**TASK GOAL:** Beginning with the line that contains "of tools option" in the material below, print each line exactly until the line that contains "### Debugging Optimized or Release Assemblies" has been printed, then stop.

**STUDY MATERIAL:**

—————

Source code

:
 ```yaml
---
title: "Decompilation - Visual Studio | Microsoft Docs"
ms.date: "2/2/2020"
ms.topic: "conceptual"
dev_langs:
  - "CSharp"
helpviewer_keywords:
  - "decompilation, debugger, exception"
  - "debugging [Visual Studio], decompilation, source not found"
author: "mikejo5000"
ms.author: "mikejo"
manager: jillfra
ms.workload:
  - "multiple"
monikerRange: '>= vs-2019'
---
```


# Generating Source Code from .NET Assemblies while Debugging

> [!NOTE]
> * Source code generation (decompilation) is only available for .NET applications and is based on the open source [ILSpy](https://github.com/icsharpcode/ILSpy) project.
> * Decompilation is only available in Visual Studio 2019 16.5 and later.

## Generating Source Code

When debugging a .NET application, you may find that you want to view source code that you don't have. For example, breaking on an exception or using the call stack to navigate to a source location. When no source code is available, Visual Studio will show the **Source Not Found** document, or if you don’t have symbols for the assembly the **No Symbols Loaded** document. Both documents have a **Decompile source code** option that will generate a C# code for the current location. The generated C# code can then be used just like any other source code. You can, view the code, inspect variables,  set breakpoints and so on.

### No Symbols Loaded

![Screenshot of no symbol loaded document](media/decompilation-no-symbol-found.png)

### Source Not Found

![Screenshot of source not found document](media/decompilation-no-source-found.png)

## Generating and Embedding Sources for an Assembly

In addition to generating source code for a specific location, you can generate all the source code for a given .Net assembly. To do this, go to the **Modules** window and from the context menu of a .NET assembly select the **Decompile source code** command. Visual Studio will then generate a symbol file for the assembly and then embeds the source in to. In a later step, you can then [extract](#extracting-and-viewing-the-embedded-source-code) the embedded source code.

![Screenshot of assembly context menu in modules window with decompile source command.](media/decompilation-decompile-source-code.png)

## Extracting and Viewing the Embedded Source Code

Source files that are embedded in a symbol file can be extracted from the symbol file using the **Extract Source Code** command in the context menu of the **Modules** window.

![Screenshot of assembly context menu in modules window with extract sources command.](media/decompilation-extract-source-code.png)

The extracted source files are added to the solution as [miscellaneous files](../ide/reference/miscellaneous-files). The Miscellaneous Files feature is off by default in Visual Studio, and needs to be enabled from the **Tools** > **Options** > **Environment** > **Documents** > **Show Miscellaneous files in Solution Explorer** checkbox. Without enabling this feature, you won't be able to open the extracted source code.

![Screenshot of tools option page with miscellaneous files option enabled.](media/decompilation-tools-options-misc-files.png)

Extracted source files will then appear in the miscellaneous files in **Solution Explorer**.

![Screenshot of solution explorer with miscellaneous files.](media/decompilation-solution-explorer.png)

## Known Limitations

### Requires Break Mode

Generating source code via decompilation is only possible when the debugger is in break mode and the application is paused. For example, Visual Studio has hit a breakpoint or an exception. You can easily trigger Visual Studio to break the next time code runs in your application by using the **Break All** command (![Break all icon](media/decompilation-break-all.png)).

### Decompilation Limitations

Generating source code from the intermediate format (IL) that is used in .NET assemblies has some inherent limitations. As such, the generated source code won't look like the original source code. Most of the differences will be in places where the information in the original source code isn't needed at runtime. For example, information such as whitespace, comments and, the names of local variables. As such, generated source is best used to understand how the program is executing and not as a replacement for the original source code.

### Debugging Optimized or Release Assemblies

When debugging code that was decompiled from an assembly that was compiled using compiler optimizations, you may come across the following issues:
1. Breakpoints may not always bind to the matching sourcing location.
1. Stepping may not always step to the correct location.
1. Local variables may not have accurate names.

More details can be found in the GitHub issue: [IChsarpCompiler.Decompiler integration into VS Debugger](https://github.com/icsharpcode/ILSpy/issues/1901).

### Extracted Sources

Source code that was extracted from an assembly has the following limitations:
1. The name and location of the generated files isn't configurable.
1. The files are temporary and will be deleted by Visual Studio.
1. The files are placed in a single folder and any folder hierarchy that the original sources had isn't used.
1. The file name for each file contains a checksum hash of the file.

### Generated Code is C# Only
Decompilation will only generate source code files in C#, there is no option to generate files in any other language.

—————

**TASK RESPONSE:**
![Screenshot of tools option page with miscellaneous files option enabled.](media/decompilation-tools-options-misc-files.png)

Extracted source files will then appear in the miscellaneous files in **Solution Explorer**.

![Screenshot of solution explorer with miscellaneous files.](media/decompilation-solution-explorer.png)

## Known Limitations

### Requires Break Mode

Generating source code via decompilation is only possible when the debugger is in break mode and the application is paused. For example, Visual Studio has hit a breakpoint or an exception. You can easily trigger Visual Studio to break the next time code runs in your application by using the **Break All** command (![Break all icon](media/decompilation-break-all.png)).

### Decompilation Limitations

Generating source code from the intermediate format (IL) that is used in .NET assemblies has some inherent limitations. As such, the generated source code won't look like the original source code. Most of the differences will be in places where the information in the original source code isn't needed at runtime. For example, information such as whitespace, comments and, the names of local variables. As such, generated source is best used to understand how the program is executing and not as a replacement for the original source code.

### Debugging Optimized or Release Assemblies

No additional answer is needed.